Stored dataset items
************

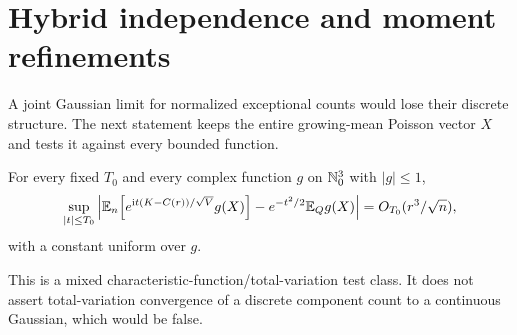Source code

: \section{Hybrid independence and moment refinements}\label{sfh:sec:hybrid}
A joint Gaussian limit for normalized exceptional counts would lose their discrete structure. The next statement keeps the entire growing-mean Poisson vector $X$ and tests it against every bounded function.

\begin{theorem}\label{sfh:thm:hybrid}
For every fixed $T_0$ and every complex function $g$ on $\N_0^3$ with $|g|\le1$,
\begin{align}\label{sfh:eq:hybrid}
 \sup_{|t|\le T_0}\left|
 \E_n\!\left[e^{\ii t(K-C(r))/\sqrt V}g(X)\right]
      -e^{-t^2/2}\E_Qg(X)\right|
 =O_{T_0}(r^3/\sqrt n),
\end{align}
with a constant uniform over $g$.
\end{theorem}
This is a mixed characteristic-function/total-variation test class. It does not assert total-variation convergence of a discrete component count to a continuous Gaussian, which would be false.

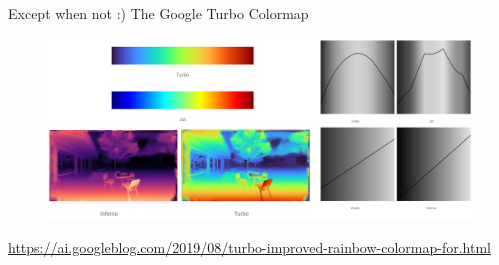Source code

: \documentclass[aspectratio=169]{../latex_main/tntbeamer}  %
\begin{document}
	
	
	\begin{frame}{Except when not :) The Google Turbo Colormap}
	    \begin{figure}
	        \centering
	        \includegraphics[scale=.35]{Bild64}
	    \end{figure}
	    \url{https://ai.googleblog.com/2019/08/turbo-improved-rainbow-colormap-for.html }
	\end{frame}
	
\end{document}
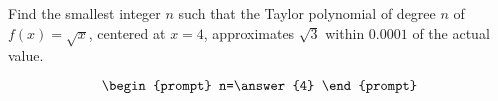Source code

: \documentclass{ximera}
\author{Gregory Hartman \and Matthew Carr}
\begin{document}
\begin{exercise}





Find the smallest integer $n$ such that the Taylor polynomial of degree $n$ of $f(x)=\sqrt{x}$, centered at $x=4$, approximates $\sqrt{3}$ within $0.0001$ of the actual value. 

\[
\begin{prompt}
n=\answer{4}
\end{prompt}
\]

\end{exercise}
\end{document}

************

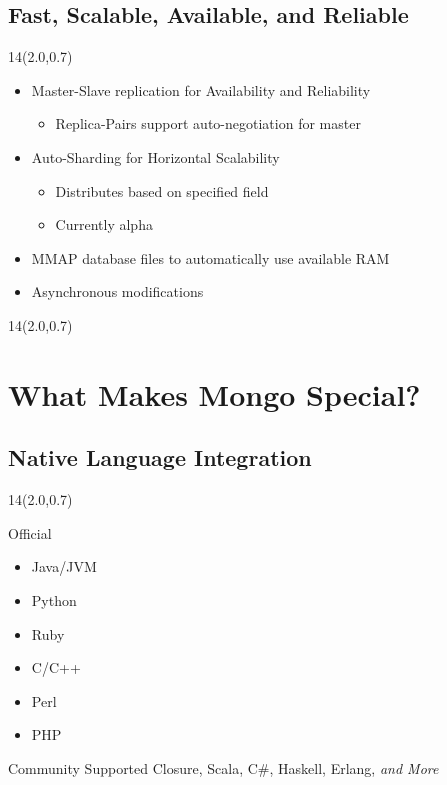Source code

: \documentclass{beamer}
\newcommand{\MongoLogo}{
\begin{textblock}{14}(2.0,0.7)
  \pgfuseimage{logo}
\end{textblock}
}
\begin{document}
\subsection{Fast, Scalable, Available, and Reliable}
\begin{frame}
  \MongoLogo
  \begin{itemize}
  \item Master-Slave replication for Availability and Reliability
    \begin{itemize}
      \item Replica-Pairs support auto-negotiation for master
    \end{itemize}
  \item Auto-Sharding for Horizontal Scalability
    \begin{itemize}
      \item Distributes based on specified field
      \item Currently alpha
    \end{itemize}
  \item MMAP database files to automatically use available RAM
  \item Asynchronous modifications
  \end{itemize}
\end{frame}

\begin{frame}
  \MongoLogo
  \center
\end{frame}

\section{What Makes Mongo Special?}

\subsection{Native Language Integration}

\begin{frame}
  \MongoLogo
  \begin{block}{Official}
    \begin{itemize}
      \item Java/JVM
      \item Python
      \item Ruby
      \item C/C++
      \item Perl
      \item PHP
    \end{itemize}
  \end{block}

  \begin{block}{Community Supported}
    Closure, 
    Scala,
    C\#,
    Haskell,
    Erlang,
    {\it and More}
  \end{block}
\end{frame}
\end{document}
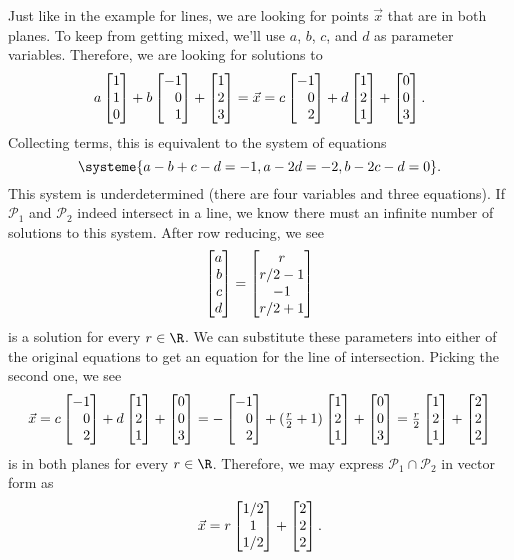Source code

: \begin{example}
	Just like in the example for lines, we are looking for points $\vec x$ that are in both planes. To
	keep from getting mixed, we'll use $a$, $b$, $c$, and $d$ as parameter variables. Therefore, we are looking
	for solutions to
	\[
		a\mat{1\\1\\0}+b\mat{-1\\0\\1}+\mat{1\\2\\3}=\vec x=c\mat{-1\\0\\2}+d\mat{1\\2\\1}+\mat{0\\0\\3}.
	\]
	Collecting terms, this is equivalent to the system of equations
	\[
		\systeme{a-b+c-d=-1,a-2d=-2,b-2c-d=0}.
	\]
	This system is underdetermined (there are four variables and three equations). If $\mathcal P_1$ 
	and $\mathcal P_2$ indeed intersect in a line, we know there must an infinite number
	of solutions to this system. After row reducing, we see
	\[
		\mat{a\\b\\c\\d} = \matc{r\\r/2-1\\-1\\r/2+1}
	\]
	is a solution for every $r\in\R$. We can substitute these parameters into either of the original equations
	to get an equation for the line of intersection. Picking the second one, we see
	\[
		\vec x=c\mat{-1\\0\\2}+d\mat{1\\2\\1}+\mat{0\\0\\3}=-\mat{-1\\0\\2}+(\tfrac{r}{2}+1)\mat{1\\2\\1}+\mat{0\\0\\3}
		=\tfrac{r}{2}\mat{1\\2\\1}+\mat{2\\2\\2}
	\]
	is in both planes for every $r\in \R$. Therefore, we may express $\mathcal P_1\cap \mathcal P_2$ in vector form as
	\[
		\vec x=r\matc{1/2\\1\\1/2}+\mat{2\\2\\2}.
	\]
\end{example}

************

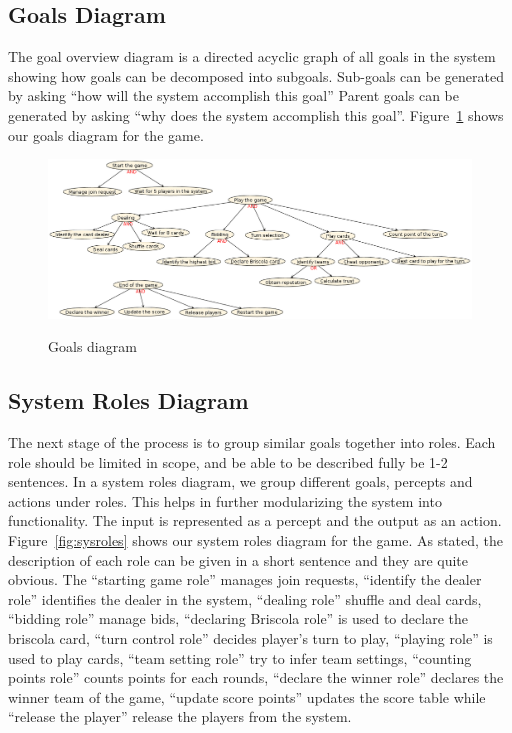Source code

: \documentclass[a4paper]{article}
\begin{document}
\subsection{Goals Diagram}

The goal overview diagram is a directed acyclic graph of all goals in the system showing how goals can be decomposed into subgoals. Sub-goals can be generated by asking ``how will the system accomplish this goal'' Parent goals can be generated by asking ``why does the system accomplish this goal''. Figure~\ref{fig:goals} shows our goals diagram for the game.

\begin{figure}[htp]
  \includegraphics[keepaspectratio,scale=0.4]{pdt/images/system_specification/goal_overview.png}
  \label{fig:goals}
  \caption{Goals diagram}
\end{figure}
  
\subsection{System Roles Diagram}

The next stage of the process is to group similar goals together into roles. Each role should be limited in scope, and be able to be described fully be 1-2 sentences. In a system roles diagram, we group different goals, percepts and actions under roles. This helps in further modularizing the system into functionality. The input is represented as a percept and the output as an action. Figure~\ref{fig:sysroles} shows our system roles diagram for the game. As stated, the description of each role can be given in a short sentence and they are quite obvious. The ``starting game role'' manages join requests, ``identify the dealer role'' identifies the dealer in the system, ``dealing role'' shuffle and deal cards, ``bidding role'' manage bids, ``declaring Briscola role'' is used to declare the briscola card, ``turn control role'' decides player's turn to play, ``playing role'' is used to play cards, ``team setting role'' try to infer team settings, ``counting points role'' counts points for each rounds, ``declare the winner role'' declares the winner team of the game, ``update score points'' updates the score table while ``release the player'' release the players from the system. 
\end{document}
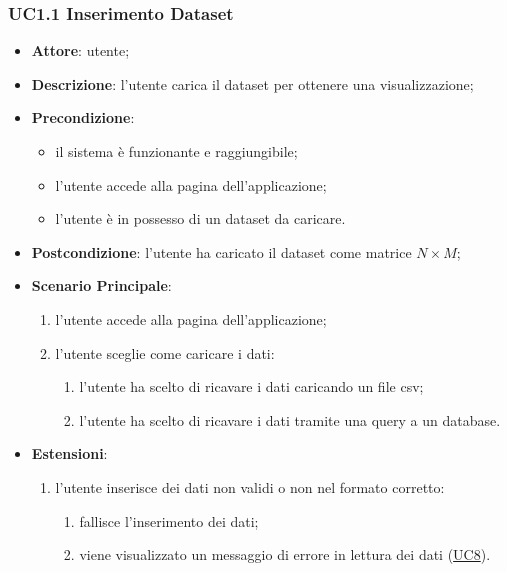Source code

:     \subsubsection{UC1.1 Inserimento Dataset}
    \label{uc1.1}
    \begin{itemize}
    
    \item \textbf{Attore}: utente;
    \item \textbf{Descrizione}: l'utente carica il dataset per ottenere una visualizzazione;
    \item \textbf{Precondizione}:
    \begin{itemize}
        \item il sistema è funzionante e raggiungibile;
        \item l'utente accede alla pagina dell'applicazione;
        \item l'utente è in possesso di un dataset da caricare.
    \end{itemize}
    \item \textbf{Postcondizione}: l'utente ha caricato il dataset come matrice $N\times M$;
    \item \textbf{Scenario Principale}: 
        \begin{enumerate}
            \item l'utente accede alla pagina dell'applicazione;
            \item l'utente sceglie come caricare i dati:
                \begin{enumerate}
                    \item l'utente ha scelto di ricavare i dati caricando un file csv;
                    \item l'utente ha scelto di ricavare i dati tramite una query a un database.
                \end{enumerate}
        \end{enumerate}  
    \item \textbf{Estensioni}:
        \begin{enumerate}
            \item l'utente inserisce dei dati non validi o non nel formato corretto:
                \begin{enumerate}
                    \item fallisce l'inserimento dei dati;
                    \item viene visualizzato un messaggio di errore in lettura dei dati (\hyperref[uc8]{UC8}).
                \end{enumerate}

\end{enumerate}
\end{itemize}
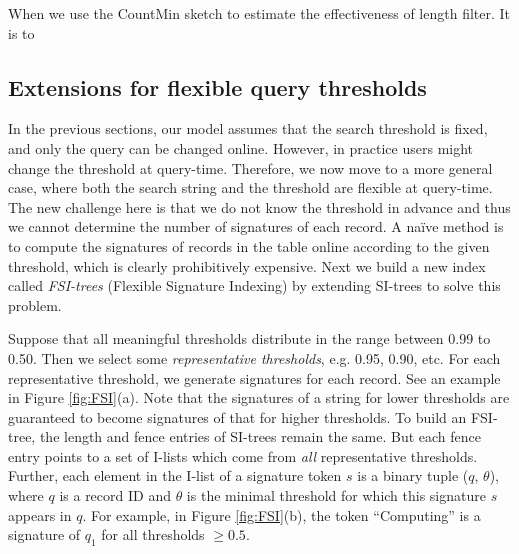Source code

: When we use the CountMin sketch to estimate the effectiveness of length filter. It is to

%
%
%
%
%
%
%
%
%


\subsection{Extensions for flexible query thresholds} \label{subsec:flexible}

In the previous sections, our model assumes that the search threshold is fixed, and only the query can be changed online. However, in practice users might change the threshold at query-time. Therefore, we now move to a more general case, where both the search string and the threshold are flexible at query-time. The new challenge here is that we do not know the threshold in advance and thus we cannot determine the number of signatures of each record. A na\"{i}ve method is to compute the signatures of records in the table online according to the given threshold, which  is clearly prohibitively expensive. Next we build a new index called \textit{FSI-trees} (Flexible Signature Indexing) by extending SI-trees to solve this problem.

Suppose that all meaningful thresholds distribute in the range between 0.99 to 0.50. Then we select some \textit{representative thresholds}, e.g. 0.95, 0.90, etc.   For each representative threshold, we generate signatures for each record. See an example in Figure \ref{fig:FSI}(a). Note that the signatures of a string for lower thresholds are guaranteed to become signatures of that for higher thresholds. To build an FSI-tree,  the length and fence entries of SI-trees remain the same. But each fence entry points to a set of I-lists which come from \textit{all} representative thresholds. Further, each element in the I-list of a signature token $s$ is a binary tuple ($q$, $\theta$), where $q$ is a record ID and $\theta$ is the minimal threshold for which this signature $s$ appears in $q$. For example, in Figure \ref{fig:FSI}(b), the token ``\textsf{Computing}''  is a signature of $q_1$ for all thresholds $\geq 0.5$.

************

-- Work instruction --
Where a line of the data holds the word "solutions", copy that line.

-- Output for this task --
	for solutions to
	of solutions to this system. After row reducing, we see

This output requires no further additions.